Las mejores épocas para comprar leña son la primavera y el verano, ya que generalmente puedes conseguirla a mejor precio y, con el calor y una buena ventilación, la madera se sigue secando para llegar al invierno en las mejores condiciones. Desde AEFECC llevamos años haciendo esta recomendación, y cada temporada nos da la razón. Te explicamos por qué.
La leña seca no es un capricho: es eficiencia
El nivel de humedad adecuado para la leña es inferior al 20%. Por debajo de ese umbral, la madera arde de manera eficiente, con menor emisión de humo y mayor producción de calor. Cuando se quema leña húmeda, buena parte de la energía se consume en evaporar el agua en lugar de calentar el espacio. El resultado: más humo, menos calor, más depósito de creosota en el conducto y más desgaste para tu estufa o chimenea.
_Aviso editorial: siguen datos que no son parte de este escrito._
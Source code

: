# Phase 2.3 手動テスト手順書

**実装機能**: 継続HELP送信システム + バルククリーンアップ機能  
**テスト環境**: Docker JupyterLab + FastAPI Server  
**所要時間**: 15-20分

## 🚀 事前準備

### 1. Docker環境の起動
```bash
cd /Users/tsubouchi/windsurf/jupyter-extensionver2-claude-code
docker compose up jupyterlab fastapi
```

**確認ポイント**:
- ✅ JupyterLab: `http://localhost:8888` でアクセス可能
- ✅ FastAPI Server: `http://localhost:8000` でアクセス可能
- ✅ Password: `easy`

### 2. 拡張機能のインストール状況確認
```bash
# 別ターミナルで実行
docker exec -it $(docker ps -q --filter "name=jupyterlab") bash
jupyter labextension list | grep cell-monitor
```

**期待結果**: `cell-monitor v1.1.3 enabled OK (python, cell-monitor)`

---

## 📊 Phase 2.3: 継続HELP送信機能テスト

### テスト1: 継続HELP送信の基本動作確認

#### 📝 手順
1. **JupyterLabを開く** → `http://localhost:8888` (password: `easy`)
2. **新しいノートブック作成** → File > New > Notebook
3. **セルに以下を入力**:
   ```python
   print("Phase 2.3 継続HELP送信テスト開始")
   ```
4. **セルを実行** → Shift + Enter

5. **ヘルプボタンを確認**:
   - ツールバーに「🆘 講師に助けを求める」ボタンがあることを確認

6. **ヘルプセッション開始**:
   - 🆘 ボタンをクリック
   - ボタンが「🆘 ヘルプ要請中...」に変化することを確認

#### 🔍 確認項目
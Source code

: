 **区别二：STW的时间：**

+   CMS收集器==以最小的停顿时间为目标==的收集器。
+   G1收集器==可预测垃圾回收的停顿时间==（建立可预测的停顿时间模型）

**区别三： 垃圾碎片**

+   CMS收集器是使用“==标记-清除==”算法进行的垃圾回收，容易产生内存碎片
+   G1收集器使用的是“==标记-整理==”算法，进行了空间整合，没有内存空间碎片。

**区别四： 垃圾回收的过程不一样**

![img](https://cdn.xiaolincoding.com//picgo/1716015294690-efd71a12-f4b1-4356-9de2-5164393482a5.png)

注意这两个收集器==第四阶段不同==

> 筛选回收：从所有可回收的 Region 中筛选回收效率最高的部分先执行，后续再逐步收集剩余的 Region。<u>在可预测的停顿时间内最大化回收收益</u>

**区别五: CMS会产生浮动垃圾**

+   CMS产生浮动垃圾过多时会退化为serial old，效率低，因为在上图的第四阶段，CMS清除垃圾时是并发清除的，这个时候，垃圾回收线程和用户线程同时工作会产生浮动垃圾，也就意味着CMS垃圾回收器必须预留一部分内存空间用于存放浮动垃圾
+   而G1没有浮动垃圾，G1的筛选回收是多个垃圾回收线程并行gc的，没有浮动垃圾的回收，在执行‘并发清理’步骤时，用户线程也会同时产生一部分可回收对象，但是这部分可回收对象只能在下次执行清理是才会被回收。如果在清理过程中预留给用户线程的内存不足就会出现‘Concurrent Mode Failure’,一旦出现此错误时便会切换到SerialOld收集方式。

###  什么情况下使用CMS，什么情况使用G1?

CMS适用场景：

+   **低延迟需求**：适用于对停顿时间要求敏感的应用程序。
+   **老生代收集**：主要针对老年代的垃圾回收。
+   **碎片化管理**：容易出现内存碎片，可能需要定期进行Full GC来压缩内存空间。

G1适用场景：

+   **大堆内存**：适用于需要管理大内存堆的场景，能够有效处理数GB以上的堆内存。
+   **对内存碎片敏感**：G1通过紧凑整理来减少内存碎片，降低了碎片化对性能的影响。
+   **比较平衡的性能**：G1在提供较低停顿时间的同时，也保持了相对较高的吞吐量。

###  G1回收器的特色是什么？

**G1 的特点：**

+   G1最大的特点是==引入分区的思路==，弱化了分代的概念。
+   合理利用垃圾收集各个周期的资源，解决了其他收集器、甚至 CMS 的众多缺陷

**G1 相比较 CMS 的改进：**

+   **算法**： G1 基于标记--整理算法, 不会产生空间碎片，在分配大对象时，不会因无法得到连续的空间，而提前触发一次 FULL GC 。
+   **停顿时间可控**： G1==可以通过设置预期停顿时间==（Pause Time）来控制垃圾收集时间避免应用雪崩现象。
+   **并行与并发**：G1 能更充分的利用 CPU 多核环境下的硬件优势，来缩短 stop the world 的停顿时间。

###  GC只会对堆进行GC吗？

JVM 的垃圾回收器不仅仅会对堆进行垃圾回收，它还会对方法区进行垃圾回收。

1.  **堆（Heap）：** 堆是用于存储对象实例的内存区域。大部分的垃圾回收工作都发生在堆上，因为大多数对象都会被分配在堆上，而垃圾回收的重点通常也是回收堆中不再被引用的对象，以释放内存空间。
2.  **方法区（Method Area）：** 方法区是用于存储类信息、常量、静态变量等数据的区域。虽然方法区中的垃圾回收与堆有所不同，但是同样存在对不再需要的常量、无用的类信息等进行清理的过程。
Comprar en estas fechas te da meses de secado natural. Si además guardas la leña en un lugar bien ventilado, con la primera fila separada del suelo al menos 15 centímetros y protegida de la lluvia pero con los laterales al aire, llegarás al primer día de frío con un combustible en condiciones óptimas.
Una cuestión de precio y tranquilidad
Las ventas de estufas y chimeneas de leña y pellet crecieron un 10% en 2025, y la tendencia sigue al alza reflejando el cambio de comportamiento de los consumidores ante la volatilidad continua del gas y la electricidad. Más demanda en otoño e invierno significa, inevitablemente, precios más altos y plazos de entrega más ajustados. Anticiparse en verano permite comprar con calma, comparar formatos (sacos, big bags, palet, metro cúbico) y negociar mejor precio por volumen.
Y aquí viene el consejo clásico que siempre merece la pena repetir: compra siempre por volumen, no por peso. La madera húmeda puede pesar hasta un 20-25% más que la seca sin aportar más calor. Pagar por kilos es pagar, en parte, por agua.
Elige bien según tu uso
No toda la leña es igual, y el verano es el mejor momento para elegir sin prisas:
- Leña blanda (álamo, pino, sauce): perfecta para encender el fuego con rapidez. Se consume antes, así que es ideal como iniciador o para fuegos de corta duración.
- Leña dura (encina, olivo, almendro, haya, roble): mayor densidad, más poder calorífico y brasas duraderas. La mejor opción para mantener el calor a lo largo de la noche. Si además quieres disfrutar de buenas llamas con luz, el roble, el fresno o la acacia son una elección excelente.
Lo ideal es combinar ambas: arrancar el fuego con leña blanda y mantenerlo con leña dura.
Una última reflexión
Este verano, con España afrontando una de las peores temporadas de incendios de los últimos años, comprar leña de origen certificado y procedente de gestión forestal sostenible no es solo una decisión inteligente para tu bolsillo: es también una manera de apoyar la cadena de valor que mantiene nuestros montes sanos. Porque no dejaremos de recordarlo: un monte bien gestionado es un monte que no arde.